OpenNBS / OpenNoteBlockStudio

An open-source Minecraft music maker.
https://opennbs.org/
MIT License
728 stars 50 forks source link

Audio export sounds different than what you hear in the editor #452

Open Bentroen opened 1 month ago

Bentroen commented 1 month ago

Overview

Many users have pointed out that the NBS audio export sounds different/worse than what you hear in the editor. This is, in fact, true, and this post is intended to address in depth why this is the case.

It isn't completely understood what makes NBS editor audio playback sound the way it does, but there seems to be multiple factors at play — most of which are outside our control as they aren't handled in NBS's code, but by the underlying audio engine in GameMaker. But in general, we don't consider it a good representation of what a song is actually supposed to sound like.

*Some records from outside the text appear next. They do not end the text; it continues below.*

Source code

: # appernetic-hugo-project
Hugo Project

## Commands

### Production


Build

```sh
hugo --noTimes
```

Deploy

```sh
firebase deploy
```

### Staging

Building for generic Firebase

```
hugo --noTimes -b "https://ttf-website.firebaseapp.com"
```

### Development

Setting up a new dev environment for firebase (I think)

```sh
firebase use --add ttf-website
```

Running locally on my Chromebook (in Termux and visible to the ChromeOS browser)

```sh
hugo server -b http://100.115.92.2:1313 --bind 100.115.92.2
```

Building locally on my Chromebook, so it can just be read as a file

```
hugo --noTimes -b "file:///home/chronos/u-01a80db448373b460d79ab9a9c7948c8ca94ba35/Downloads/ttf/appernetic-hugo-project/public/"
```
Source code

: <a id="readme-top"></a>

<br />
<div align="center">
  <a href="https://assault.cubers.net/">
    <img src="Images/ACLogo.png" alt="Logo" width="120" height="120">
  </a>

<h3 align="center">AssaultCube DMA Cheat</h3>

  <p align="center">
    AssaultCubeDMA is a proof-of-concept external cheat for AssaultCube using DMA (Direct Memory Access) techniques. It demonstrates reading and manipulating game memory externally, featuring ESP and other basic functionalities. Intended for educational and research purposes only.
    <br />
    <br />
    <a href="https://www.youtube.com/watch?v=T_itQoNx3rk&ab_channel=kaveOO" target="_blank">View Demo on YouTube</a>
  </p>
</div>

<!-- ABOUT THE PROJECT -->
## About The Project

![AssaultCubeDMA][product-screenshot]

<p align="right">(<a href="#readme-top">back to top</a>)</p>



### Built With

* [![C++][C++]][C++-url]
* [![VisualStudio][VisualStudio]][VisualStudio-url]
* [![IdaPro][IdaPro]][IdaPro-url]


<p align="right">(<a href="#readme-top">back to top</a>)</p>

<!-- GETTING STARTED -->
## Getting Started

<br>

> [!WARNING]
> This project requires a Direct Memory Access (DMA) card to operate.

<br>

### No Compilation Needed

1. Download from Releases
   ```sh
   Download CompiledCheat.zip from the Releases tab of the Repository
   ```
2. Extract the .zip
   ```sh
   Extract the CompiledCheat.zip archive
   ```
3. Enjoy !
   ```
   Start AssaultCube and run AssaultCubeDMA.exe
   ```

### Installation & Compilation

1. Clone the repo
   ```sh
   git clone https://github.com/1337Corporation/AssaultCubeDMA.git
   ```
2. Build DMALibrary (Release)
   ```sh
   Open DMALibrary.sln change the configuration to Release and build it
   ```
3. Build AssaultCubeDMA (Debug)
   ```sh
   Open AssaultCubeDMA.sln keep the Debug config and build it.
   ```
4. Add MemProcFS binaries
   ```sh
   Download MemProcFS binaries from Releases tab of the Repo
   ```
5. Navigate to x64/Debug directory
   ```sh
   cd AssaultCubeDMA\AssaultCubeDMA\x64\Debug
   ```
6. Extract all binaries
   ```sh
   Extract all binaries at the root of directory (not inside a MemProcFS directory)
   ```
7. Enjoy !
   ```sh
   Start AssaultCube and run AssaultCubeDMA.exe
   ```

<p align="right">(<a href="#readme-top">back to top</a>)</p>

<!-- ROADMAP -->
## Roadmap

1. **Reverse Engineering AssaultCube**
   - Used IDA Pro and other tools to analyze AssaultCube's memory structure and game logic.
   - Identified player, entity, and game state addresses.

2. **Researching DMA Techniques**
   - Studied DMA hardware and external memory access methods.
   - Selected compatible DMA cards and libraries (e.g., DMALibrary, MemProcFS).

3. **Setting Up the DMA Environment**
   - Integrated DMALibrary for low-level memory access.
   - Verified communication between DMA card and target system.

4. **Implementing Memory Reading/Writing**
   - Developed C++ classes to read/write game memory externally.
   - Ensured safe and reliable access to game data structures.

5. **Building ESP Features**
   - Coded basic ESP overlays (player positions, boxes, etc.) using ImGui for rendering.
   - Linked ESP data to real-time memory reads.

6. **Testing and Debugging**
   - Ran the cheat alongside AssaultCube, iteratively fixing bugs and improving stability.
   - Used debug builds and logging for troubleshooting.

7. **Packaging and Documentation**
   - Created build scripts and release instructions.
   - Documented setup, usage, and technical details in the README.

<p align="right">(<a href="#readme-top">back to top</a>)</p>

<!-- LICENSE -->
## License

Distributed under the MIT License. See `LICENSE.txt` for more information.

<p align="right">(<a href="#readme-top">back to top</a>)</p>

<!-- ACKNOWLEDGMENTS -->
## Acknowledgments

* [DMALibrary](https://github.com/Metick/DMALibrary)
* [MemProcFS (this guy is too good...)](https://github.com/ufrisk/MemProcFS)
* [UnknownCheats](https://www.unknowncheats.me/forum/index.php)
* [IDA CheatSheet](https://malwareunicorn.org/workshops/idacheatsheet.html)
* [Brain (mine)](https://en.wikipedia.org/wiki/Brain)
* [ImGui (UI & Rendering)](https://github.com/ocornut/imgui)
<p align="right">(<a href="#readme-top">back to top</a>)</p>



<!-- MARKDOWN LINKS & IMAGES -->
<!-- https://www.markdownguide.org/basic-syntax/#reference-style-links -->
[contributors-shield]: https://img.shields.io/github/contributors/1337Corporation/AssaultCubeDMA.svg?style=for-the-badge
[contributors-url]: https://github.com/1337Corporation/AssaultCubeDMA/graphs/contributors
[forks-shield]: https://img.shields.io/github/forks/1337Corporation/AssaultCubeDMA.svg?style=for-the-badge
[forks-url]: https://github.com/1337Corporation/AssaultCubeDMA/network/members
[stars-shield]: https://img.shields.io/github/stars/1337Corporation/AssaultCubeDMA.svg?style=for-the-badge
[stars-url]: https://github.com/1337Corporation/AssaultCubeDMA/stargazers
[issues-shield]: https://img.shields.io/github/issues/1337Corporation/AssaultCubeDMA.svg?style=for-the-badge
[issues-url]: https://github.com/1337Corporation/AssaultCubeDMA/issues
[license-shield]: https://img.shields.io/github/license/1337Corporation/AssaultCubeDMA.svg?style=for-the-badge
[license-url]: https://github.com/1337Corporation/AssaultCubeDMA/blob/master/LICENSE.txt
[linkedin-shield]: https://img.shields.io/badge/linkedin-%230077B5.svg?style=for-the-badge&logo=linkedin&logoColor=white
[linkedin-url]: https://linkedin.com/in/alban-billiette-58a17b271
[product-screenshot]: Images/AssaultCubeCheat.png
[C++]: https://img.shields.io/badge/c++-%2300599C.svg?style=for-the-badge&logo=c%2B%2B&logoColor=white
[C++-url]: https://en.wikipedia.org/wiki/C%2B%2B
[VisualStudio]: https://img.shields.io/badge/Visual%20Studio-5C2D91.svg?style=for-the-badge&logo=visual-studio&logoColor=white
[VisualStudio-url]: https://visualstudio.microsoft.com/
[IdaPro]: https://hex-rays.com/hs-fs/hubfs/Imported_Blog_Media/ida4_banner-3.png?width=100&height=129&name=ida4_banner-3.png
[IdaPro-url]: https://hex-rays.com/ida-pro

nbswave, the library written to replace the previous DLL as the backend for audio export, is supposed to be the cleanest, purest form of audio you can get. There are no post-processing effects, compression, or equalization applied to the track, so everything sounds balanced overall.

This isn't the case in the editor, which has compression applied — in busier songs, you can audibly hear the song "dip down" heavily during playback. Sometimes, even this compressor struggles with holding everything back, as can be noticed in the following screenshot of a recorded editor session:

image (courtesy of @BedrRedstone)

Since NBS is made in a game engine, it's understandable that there's compression applied — afterall, you don't want players of your game to have their ears burst if your game is playing too many audio sources at once. However, for an audio editing application, it's desirable to have as much control as possible over what goes through to the user's speakers, which unfortunately is not the case with NBS today.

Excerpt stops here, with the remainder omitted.